Even though this is in the US, many GuitarsCanada people are close to the border ... 

Guitar Center web site has a promotion currently on the new Tannoy Reveal 502 powered monitors for $99 each. 

I had a $10 off coupon, so I'm getting a pair (hope to pick up from Buffalo store Monday) for $94 each! (John at the GC Buffalo was super helpful. I've had excellent experiences with the pro audio and guitar sales staff there.)

I currently do all my mixing on the headphones that came with my Focusrite Scarlett Studio package, so this should be an upgrade by any stretch of the imagination! 

They also have the Rokit KRK 5 Gen 3 in gold for $99.99, but the Buffalo store only has one (not one pair, just one!). Still, if you're in no hurry, they could ship one from another store to make a pair. The black ones are $149.50, so the gold color must be very unpopular!


----------



## 59burst (May 27, 2010)

OK, I got these on Monday, and have been listening to them. They sound quite good, and very balanced. I won't have time to really put them through their paces with some mixes and comparing to headphones and my regular stereo speakers for a couple weeks, but the early indication is great, and I'm pretty stunned for the price.

Some reviews have mentioned a hiss/buzz even without signal, but mine are silent.


----------



## Steadfastly (Nov 14, 2008)

You got a great deal. They are now $180.00 each.


----------



## 59burst (May 27, 2010)

I just got an e-mail from GC, and they are on sale for $89 each for Father's Day. Even cheaper than I got them for!

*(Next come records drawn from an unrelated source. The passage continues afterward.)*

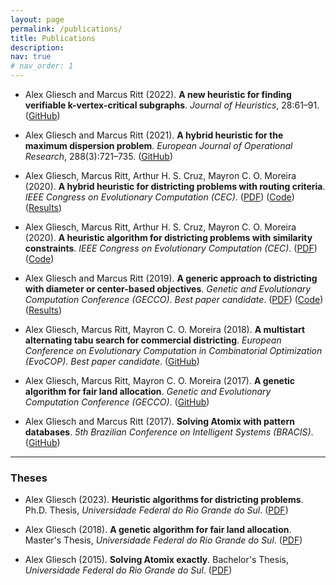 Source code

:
 ```yaml
---
layout: page
permalink: /publications/
title: Publications
description: 
nav: true
# nav_order: 1
---
```


- Alex Gliesch and Marcus Ritt (2022). **A new heuristic for finding verifiable k-vertex-critical subgraphs**. *Journal of Heuristics*, 28:61–91. 
([GitHub](https://github.com/AlexGliesch/critical-coloring))

- Alex Gliesch and Marcus Ritt (2021). **A hybrid heuristic for the maximum dispersion problem**. *European Journal of Operational Research*, 288(3):721–735. 
([GitHub](https://github.com/AlexGliesch/maxdp))

- Alex Gliesch, Marcus Ritt, Arthur H. S. Cruz, Mayron C. O. Moreira (2020). **A hybrid heuristic for districting problems with routing criteria**. *IEEE Congress on Evolutionary Computation (CEC)*. 
([PDF](https://drive.google.com/file/d/1LRXWr_n-LrV6wR9fpFYRh6XsSGP9i74W/view?usp=sharing))
([Code](https://drive.google.com/file/d/1mV-QnuJXgZScIo6abwXYAlIJ-PCbg_eB/view?usp=sharing))
([Results](https://drive.google.com/file/d/1Bya6dOllwZCPX7TgXwZXO5k7o_5wSajB/view?usp=sharing))

- Alex Gliesch, Marcus Ritt, Arthur H. S. Cruz, Mayron C. O. Moreira (2020). **A heuristic algorithm for districting problems with similarity constraints**. *IEEE Congress on Evolutionary Computation (CEC)*. 
([PDF](https://drive.google.com/file/d/1DA_JAWRtIOP2uM_iXvfKbIcOVKuLIPIA/view?usp=sharing)) 
([Code](https://drive.google.com/file/d/1EG4Uv54T51ovIKhSOfLQc3XOyEGlvVpE/view?usp=sharing)) 

- Alex Gliesch and Marcus Ritt (2019). **A generic approach to districting with diameter or center-based objectives**. *Genetic and Evolutionary Computation Conference (GECCO)*. *Best paper candidate*. 
([PDF](https://drive.google.com/file/d/1ZF3j-wKENhBBIrVJny4l_FtFCjmWbyJj/view?usp=sharing)) 
([Code](https://drive.google.com/file/d/1EjBonuLvYrMbEHPSgArwaOSCfKYnm1AR/view?usp=sharing)) 
([Results](https://drive.google.com/file/d/1rTcl4sZr9D0LdJm1qPNR6Gz7iGgENmee/view?usp=sharing))

- Alex Gliesch, Marcus Ritt, Mayron C. O. Moreira (2018). **A multistart alternating tabu search for commercial districting**. *European Conference on Evolutionary Computation in Combinatorial Optimization (EvoCOP)*. *Best paper candidate*. 
([GitHub](https://github.com/AlexGliesch/commdis))

- Alex Gliesch, Marcus Ritt, Mayron C. O. Moreira (2017). **A genetic algorithm for fair land allocation**. *Genetic and Evolutionary Computation Conference (GECCO)*. 
([GitHub](https://github.com/AlexGliesch/proterra))

- Alex Gliesch and Marcus Ritt (2017). **Solving Atomix with pattern databases**. *5th Brazilian Conference on Intelligent Systems (BRACIS)*. 
([GitHub](https://github.com/AlexGliesch/atomix))

***

### Theses


- Alex Gliesch (2023). **Heuristic algorithms for districting problems**. Ph.D. Thesis, *Universidade Federal do Rio Grande do Sul*. 
([PDF](https://drive.google.com/open?id=1Bm2TtkvGlzNFwoF2SuxAvjlvxT1KE72I&usp=drive_fs)) 
 
- Alex Gliesch (2018). **A genetic algorithm for fair land allocation**. Master's Thesis, *Universidade Federal do Rio Grande do Sul*.
([PDF](https://drive.google.com/open?id=1TBdHA-Sp7dzCZvawmePgwi84Pi92G1oV&usp=drive_fs)) 

- Alex Gliesch (2015). **Solving Atomix exactly**. Bachelor's Thesis, *Universidade Federal do Rio Grande do Sul*. 
([PDF](https://drive.google.com/open?id=1KxlXDUzS2cqNNB1IkVAQR3dw8_q8IxmR&usp=drive_fs))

http://www.guitarcenter.com/Pro-Audio.gc?pcid=5071&ipp=25&icid=401485


----------



## copperhead (May 24, 2006)

59burst said:


> I just got an e-mail from GC, and they are on sale for $89 each for Father's Day. Even cheaper than I got them for!
> 
> http://www.guitarcenter.com/Pro-Audio.gc?pcid=5071&ipp=25&icid=401485


Thanks ......Just what I was looking for ..Ordered them last night


----------



## copperhead (May 24, 2006)

Any one know how long it takes for Guitarcenter to process an order ?
Ordered the Monitors on Sunday night & now it's Thursday night 
I did get an order confirmation from Borderfree but that's it ...


----------